- _Task details_: Any images in the material are to be dropped while every line is retyped exactly.
-- Opening Marker --
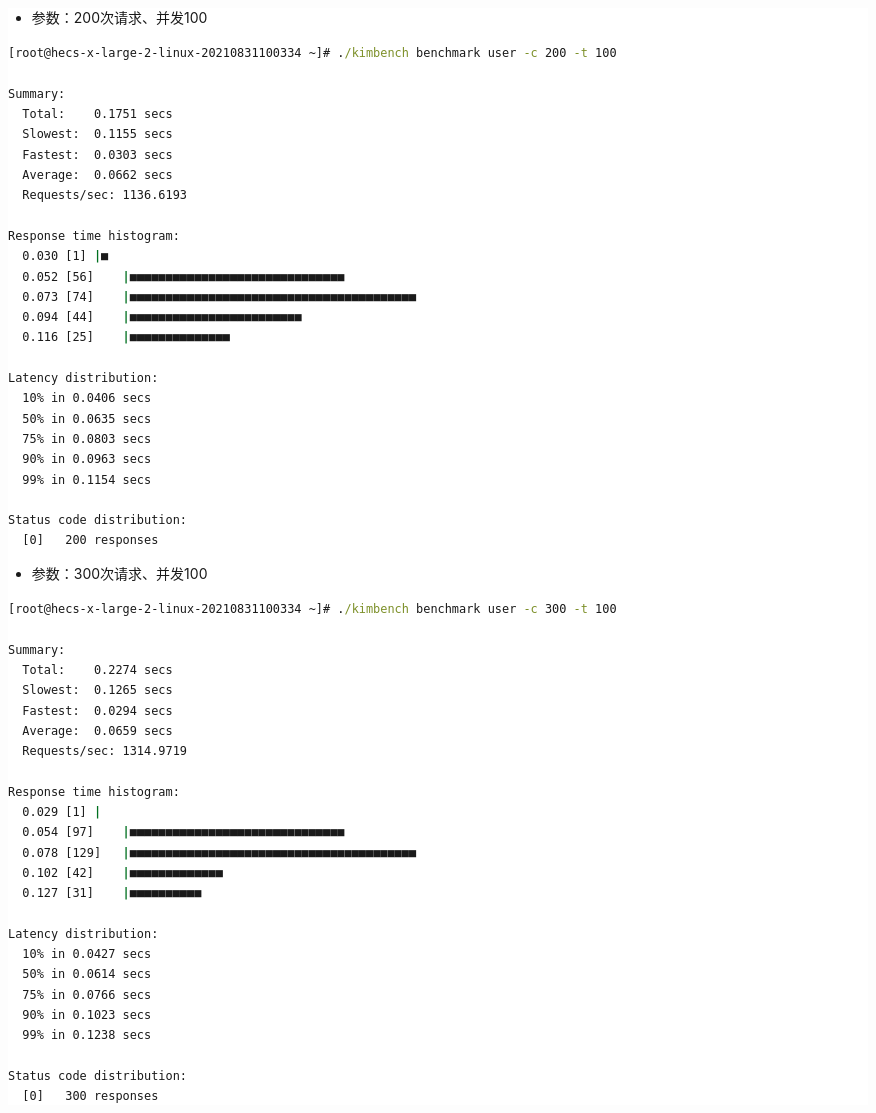 * 参数：200次请求、并发100

```cmd
[root@hecs-x-large-2-linux-20210831100334 ~]# ./kimbench benchmark user -c 200 -t 100

Summary:
  Total:	0.1751 secs
  Slowest:	0.1155 secs
  Fastest:	0.0303 secs
  Average:	0.0662 secs
  Requests/sec:	1136.6193

Response time histogram:
  0.030 [1]	|■
  0.052 [56]	|■■■■■■■■■■■■■■■■■■■■■■■■■■■■■■
  0.073 [74]	|■■■■■■■■■■■■■■■■■■■■■■■■■■■■■■■■■■■■■■■■
  0.094 [44]	|■■■■■■■■■■■■■■■■■■■■■■■■
  0.116 [25]	|■■■■■■■■■■■■■■

Latency distribution:
  10% in 0.0406 secs
  50% in 0.0635 secs
  75% in 0.0803 secs
  90% in 0.0963 secs
  99% in 0.1154 secs

Status code distribution:
  [0]	200 responses
```

* 参数：300次请求、并发100

```cmd
[root@hecs-x-large-2-linux-20210831100334 ~]# ./kimbench benchmark user -c 300 -t 100

Summary:
  Total:	0.2274 secs
  Slowest:	0.1265 secs
  Fastest:	0.0294 secs
  Average:	0.0659 secs
  Requests/sec:	1314.9719

Response time histogram:
  0.029 [1]	|
  0.054 [97]	|■■■■■■■■■■■■■■■■■■■■■■■■■■■■■■
  0.078 [129]	|■■■■■■■■■■■■■■■■■■■■■■■■■■■■■■■■■■■■■■■■
  0.102 [42]	|■■■■■■■■■■■■■
  0.127 [31]	|■■■■■■■■■■

Latency distribution:
  10% in 0.0427 secs
  50% in 0.0614 secs
  75% in 0.0766 secs
  90% in 0.1023 secs
  99% in 0.1238 secs

Status code distribution:
  [0]	300 responses
```

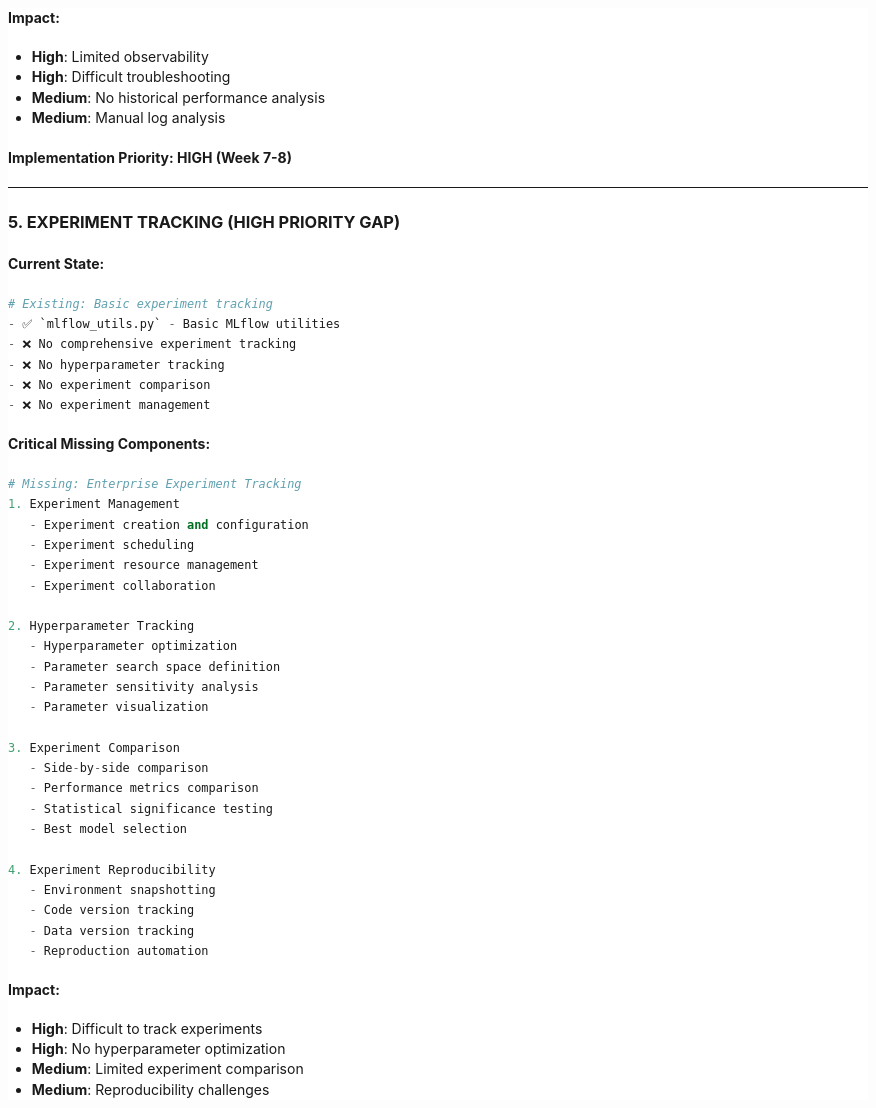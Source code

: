 #### **Impact:**
- **High**: Limited observability
- **High**: Difficult troubleshooting
- **Medium**: No historical performance analysis
- **Medium**: Manual log analysis

#### **Implementation Priority:** **HIGH (Week 7-8)**

---

### **5. EXPERIMENT TRACKING (HIGH PRIORITY GAP)**

#### **Current State:**
```python
# Existing: Basic experiment tracking
- ✅ `mlflow_utils.py` - Basic MLflow utilities
- ❌ No comprehensive experiment tracking
- ❌ No hyperparameter tracking
- ❌ No experiment comparison
- ❌ No experiment management
```

#### **Critical Missing Components:**
```python
# Missing: Enterprise Experiment Tracking
1. Experiment Management
   - Experiment creation and configuration
   - Experiment scheduling
   - Experiment resource management
   - Experiment collaboration

2. Hyperparameter Tracking
   - Hyperparameter optimization
   - Parameter search space definition
   - Parameter sensitivity analysis
   - Parameter visualization

3. Experiment Comparison
   - Side-by-side comparison
   - Performance metrics comparison
   - Statistical significance testing
   - Best model selection

4. Experiment Reproducibility
   - Environment snapshotting
   - Code version tracking
   - Data version tracking
   - Reproduction automation
```

#### **Impact:**
- **High**: Difficult to track experiments
- **High**: No hyperparameter optimization
- **Medium**: Limited experiment comparison
- **Medium**: Reproducibility challenges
-- Closing Marker --
- _Answer section_:
 * 参数：200次请求、并发100

```cmd
[root@hecs-x-large-2-linux-20210831100334 ~]# ./kimbench benchmark user -c 200 -t 100

Summary:
  Total:	0.1751 secs
  Slowest:	0.1155 secs
  Fastest:	0.0303 secs
  Average:	0.0662 secs
  Requests/sec:	1136.6193

Response time histogram:
  0.030 [1]	|■
  0.052 [56]	|■■■■■■■■■■■■■■■■■■■■■■■■■■■■■■
  0.073 [74]	|■■■■■■■■■■■■■■■■■■■■■■■■■■■■■■■■■■■■■■■■
  0.094 [44]	|■■■■■■■■■■■■■■■■■■■■■■■■
  0.116 [25]	|■■■■■■■■■■■■■■

Latency distribution:
  10% in 0.0406 secs
  50% in 0.0635 secs
  75% in 0.0803 secs
  90% in 0.0963 secs
  99% in 0.1154 secs

Status code distribution:
  [0]	200 responses
```

* 参数：300次请求、并发100

```cmd
[root@hecs-x-large-2-linux-20210831100334 ~]# ./kimbench benchmark user -c 300 -t 100

Summary:
  Total:	0.2274 secs
  Slowest:	0.1265 secs
  Fastest:	0.0294 secs
  Average:	0.0659 secs
  Requests/sec:	1314.9719

Response time histogram:
  0.029 [1]	|
  0.054 [97]	|■■■■■■■■■■■■■■■■■■■■■■■■■■■■■■
  0.078 [129]	|■■■■■■■■■■■■■■■■■■■■■■■■■■■■■■■■■■■■■■■■
  0.102 [42]	|■■■■■■■■■■■■■
  0.127 [31]	|■■■■■■■■■■

Latency distribution:
  10% in 0.0427 secs
  50% in 0.0614 secs
  75% in 0.0766 secs
  90% in 0.1023 secs
  99% in 0.1238 secs

Status code distribution:
  [0]	300 responses
```

Source code

: #### **Impact:**
- **High**: Limited observability
- **High**: Difficult troubleshooting
- **Medium**: No historical performance analysis
- **Medium**: Manual log analysis

#### **Implementation Priority:** **HIGH (Week 7-8)**

---

### **5. EXPERIMENT TRACKING (HIGH PRIORITY GAP)**

#### **Current State:**
```python
# Existing: Basic experiment tracking
- ✅ `mlflow_utils.py` - Basic MLflow utilities
- ❌ No comprehensive experiment tracking
- ❌ No hyperparameter tracking
- ❌ No experiment comparison
- ❌ No experiment management
```

#### **Critical Missing Components:**
```python
# Missing: Enterprise Experiment Tracking
1. Experiment Management
   - Experiment creation and configuration
   - Experiment scheduling
   - Experiment resource management
   - Experiment collaboration

2. Hyperparameter Tracking
   - Hyperparameter optimization
   - Parameter search space definition
   - Parameter sensitivity analysis
   - Parameter visualization

3. Experiment Comparison
   - Side-by-side comparison
   - Performance metrics comparison
   - Statistical significance testing
   - Best model selection

4. Experiment Reproducibility
   - Environment snapshotting
   - Code version tracking
   - Data version tracking
   - Reproduction automation
```

#### **Impact:**
- **High**: Difficult to track experiments
- **High**: No hyperparameter optimization
- **Medium**: Limited experiment comparison
- **Medium**: Reproducibility challenges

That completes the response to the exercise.